SC Edison’s Fossil Fuel Generating Stations Upwind Of Malibu Off Death Row, Again
Written by 991KBU on August 25, 2020
Power plants that sit next to the ocean … and boil tons of ocean water every day to generate steam for electricity … have been a fixture in California for decades.
But they are heavily polluting of the air … they use old and inefficient methane boilers … and they boil to death millions of small marine creatures every day.
One of them is 30 miles upwind from Malibu … in Oxnard.
The state has been trying to close them down for years … and they were set to be mothballed finally this year.
But all of a sudden … California finds itself short of electricity.
Particularly after sunset … when demand is still high but solar generators start shutting down.
Some oil industry observers say California moved too fast into green power.

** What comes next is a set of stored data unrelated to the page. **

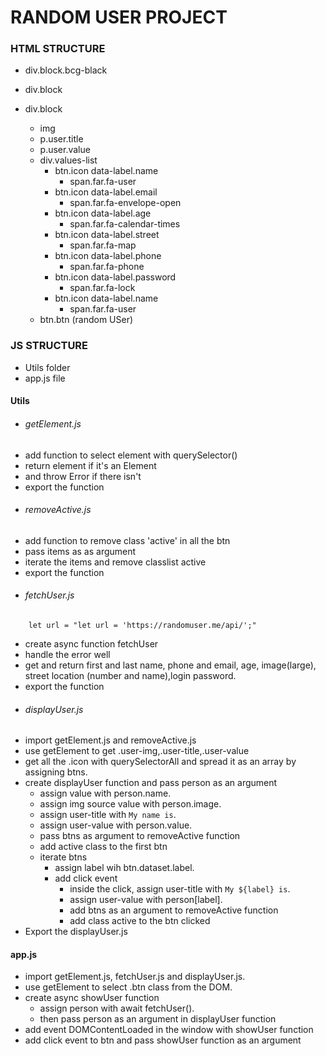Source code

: # RANDOM USER PROJECT

### HTML STRUCTURE
- div.block.bcg-black
- div.block

- div.block
    - img
    - p.user.title 
    - p.user.value
    - div.values-list
        - btn.icon data-label.name
            - span.far.fa-user
        - btn.icon data-label.email
            - span.far.fa-envelope-open
        - btn.icon data-label.age
            - span.far.fa-calendar-times
        - btn.icon data-label.street
            - span.far.fa-map
        - btn.icon data-label.phone
            - span.far.fa-phone
        - btn.icon data-label.password
            - span.far.fa-lock
        - btn.icon data-label.name
            - span.far.fa-user
    - btn.btn (random USer)

### JS STRUCTURE
- Utils folder
- app.js file

#### Utils
- ###### getElement.js
- add function to select element with querySelector()
- return element if it's an Element
- and throw Error if there isn't
- export the function
- ###### removeActive.js
- add function to remove class 'active' in all the btn
- pass items as as argument
- iterate the items and remove classlist active
- export the function
- ###### fetchUser.js
``` assign url with the api link
    let url = "let url = 'https://randomuser.me/api/';"
```
- create async function fetchUser
- handle the error well
- get and return first and last name, phone and email, age, image(large), street location (number and name),login password.
- export the function
- ###### displayUser.js
- import getElement.js and removeActive.js
- use getElement to get .user-img,.user-title,.user-value
-  get all the .icon with querySelectorAll and spread it as an array by assigning btns.
- create displayUser function and pass person as an argument
    - assign value  with person.name.
    - assign img source value with person.image.
    - assign user-title with `My name is`.
    - assign user-value with person.value.
    - pass btns as argument to removeActive function
    - add active class to the first btn
    - iterate btns
        - assign label wih btn.dataset.label.
        - add click event 
            - inside the click, assign user-title with `My ${label} is`.
            - assign user-value with person[label].
            - add btns as an argument to removeActive function
            - add class active to the btn clicked
- Export the displayUser.js
#### app.js
- import getElement.js, fetchUser.js and displayUser.js.
- use getElement to select .btn class from the DOM.
- create async showUser function 
    - assign person with await fetchUser().
    - then pass person as an argument in displayUser function
- add event DOMContentLoaded in the window with showUser function
- add click event to btn and pass showUser function as an argument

But others point out that major Wall Street companies have been caught several times before … making hundreds of millions of dollars by manipulating the market … turning their power plants off when power runs short … and turning them on again when spot prices spike.
The state is investigating if that is happening again.
The Calif0rnia Public Utilities Commission is about to to decide whether the methane gas-fired power plants along the Southern California coast should keep running past 2020.
The aging and inefficient facilities are owned by out of state energy companies …. but their power output has nbeen purchased by Southern California Edison under a long term contract approved by the state.
The price … and the profit margins … are both secret … under terms of the SCE deal approved under official secrecy by the CPUC.
That deal was set uo when the then-president of the CPUC was secretly meeting with Edison to engineer a ratepayer bailout of the disastrous SCE remodeling project at San Onofre.
In that case, ratepayers ended up paying 4 point 5 billion dollars to clean up the mess after the nuclear plant literally shook itself to death … after Edison and its contractors botched the supersizing of the nuke plants.